Fondamentalement par les modalités selon lesquelles l’opération Lava Jato a été conduite et la façon selon laquelle les institutions judiciaires et le système politique lui ont permis d’agir. La conséquence a été que si aujourd’hui on demande aux Brésiliens où réside la légitimité de la démocratie, ils la voient uniquement dans les actions punitives menées par le système judiciaire contre le système politique. La démocratie n’est légitimée ni par les politiques publiques comme la Bourse famille, ni par le Système unique de santé. Les Brésiliens ne soutiennent la démocratie que pour son pouvoir punitif. Et c’est ce dont Jair Bolsonaro a tiré profit. Mais nous avons désormais un président élu et il va devoir s’adapter dans une certaine mesure aux exigences de ces institutions.

Quel rôle ont joué les médias dans la création de cette perception ?

Le résultat électoral actuel reflète en partie une perception erronée sur la place centrale du Parti des travailleurs (PT) dans la corruption au Brésil. Ce qui a construit cette vision ce fut en partie l’opération Lava Jato, mais surtout les grands médias. À tel point que l’opération avait une unité de communication qui travaillait directement avec les grands acteurs médiatiques qui ont aidé à construire cette perception.

Dans quelle mesure la corruption a-t-elle marqué les élections ?

Il faut relativiser l’affirmation selon laquelle la corruption a déterminé l’élection.

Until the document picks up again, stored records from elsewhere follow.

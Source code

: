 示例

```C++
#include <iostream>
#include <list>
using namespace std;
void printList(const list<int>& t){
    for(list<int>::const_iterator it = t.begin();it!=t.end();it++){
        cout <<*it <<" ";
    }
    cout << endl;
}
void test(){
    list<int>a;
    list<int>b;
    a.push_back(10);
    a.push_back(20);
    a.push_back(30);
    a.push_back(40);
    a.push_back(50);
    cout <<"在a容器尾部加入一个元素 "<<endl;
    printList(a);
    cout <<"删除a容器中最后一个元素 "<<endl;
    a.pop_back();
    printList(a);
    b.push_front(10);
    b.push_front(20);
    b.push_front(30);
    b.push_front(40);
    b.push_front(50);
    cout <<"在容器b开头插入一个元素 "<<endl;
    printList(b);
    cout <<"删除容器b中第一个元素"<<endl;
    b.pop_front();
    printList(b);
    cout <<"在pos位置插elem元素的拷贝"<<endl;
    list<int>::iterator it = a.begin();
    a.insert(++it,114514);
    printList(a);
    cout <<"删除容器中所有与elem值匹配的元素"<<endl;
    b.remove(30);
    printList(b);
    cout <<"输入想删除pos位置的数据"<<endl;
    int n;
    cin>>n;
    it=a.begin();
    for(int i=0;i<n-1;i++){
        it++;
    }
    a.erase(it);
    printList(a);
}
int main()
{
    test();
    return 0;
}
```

Disons plutôt qu’un discours contre la corruption du PT a déterminé cette élection. Ce sont des choses différentes. Cela a eu une influence, mais ce qui a déterminé principalement le résultat électoral ce fut la façon dont le système politique a coupé les canaux publics de formation de l’opinion pendant le processus électoral. Le temps de publicité électorale gratuite à la télévision a été diminué : la campagne s’est appuyée principalement sur de petits spots et, n’a disposé, en comparaison avec les élections antérieures, qu’à peu près la moitié du temps. Cela a permis que l’image médiatique prenne le dessus sur la possibilité de construction d’un débat public.

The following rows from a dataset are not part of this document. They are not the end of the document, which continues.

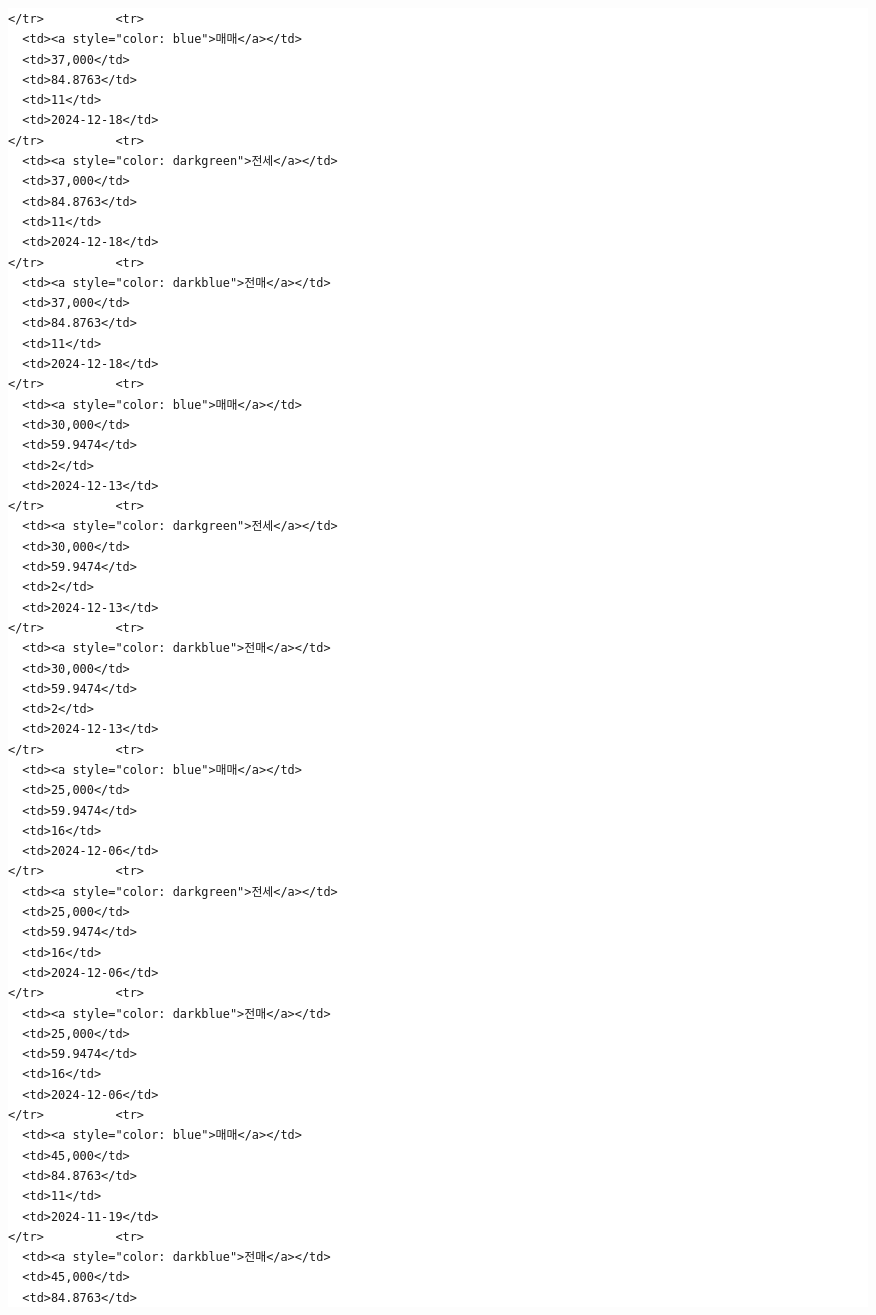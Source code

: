     </tr>          <tr>
      <td><a style="color: blue">매매</a></td>
      <td>37,000</td>
      <td>84.8763</td>
      <td>11</td>
      <td>2024-12-18</td>
    </tr>          <tr>
      <td><a style="color: darkgreen">전세</a></td>
      <td>37,000</td>
      <td>84.8763</td>
      <td>11</td>
      <td>2024-12-18</td>
    </tr>          <tr>
      <td><a style="color: darkblue">전매</a></td>
      <td>37,000</td>
      <td>84.8763</td>
      <td>11</td>
      <td>2024-12-18</td>
    </tr>          <tr>
      <td><a style="color: blue">매매</a></td>
      <td>30,000</td>
      <td>59.9474</td>
      <td>2</td>
      <td>2024-12-13</td>
    </tr>          <tr>
      <td><a style="color: darkgreen">전세</a></td>
      <td>30,000</td>
      <td>59.9474</td>
      <td>2</td>
      <td>2024-12-13</td>
    </tr>          <tr>
      <td><a style="color: darkblue">전매</a></td>
      <td>30,000</td>
      <td>59.9474</td>
      <td>2</td>
      <td>2024-12-13</td>
    </tr>          <tr>
      <td><a style="color: blue">매매</a></td>
      <td>25,000</td>
      <td>59.9474</td>
      <td>16</td>
      <td>2024-12-06</td>
    </tr>          <tr>
      <td><a style="color: darkgreen">전세</a></td>
      <td>25,000</td>
      <td>59.9474</td>
      <td>16</td>
      <td>2024-12-06</td>
    </tr>          <tr>
      <td><a style="color: darkblue">전매</a></td>
      <td>25,000</td>
      <td>59.9474</td>
      <td>16</td>
      <td>2024-12-06</td>
    </tr>          <tr>
      <td><a style="color: blue">매매</a></td>
      <td>45,000</td>
      <td>84.8763</td>
      <td>11</td>
      <td>2024-11-19</td>
    </tr>          <tr>
      <td><a style="color: darkblue">전매</a></td>
      <td>45,000</td>
      <td>84.8763</td>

Le fait que le candidat qui était en tête des sondages – Lula – ne puisse pas faire campagne a joué, car cela aurait pu aider Haddad. Mais plus importantes encore ont été les divisions entre la gauche et le centre, qui ont également joué un rôle central. Une ré-articulation de ce que nous appelons « le champ démocratique » va être nécessaire. Le principal perdant est le centre, son rôle de modérateur a cessé d’exister, et, avec cette élection, une partie de ses politiques a glissé vers la droite.

Comment analysez-vous le fait que le juge Sergio Moro, à la tête de l’opération Lava Jato, ait accepté d’être ministre de la justice du gouvernement Bolsonaro ?

Je crois que cela constitue le dénouement du problème de la corruption du système politique. Cela montre qu’il existait un effort de l’extrême droite pour punir et combattre de façon sélective la corruption, entreprise qui se termine avec la désignation de Sergio Moro au ministère de la justice. Il nous reste à voir ce qui va advenir dans les procès en cours, comme la condamnation de Lula. Il est évident que le Tribunal fédéral suprême aura son mot à dire sur le sujet.

Le PT sort-il en déroute ou renforcé de cette élection ?

Il en sort en tant que survivant. Il n’a pas été détruit, bien que ce soit le parti qui a été le plus attaqué par l’articulation juridico-médiatique autour de l’opération Lava Jato, et que son principal leader soit en prison. Avec l’élection de quatre gouverneurs, le groupe d’élus le plus important du Congrès et un nombre non négligeable de votes, il en sort vivant. C’est un acteur de la reconstruction, mais il ne parviendra probablement pas à agir seul.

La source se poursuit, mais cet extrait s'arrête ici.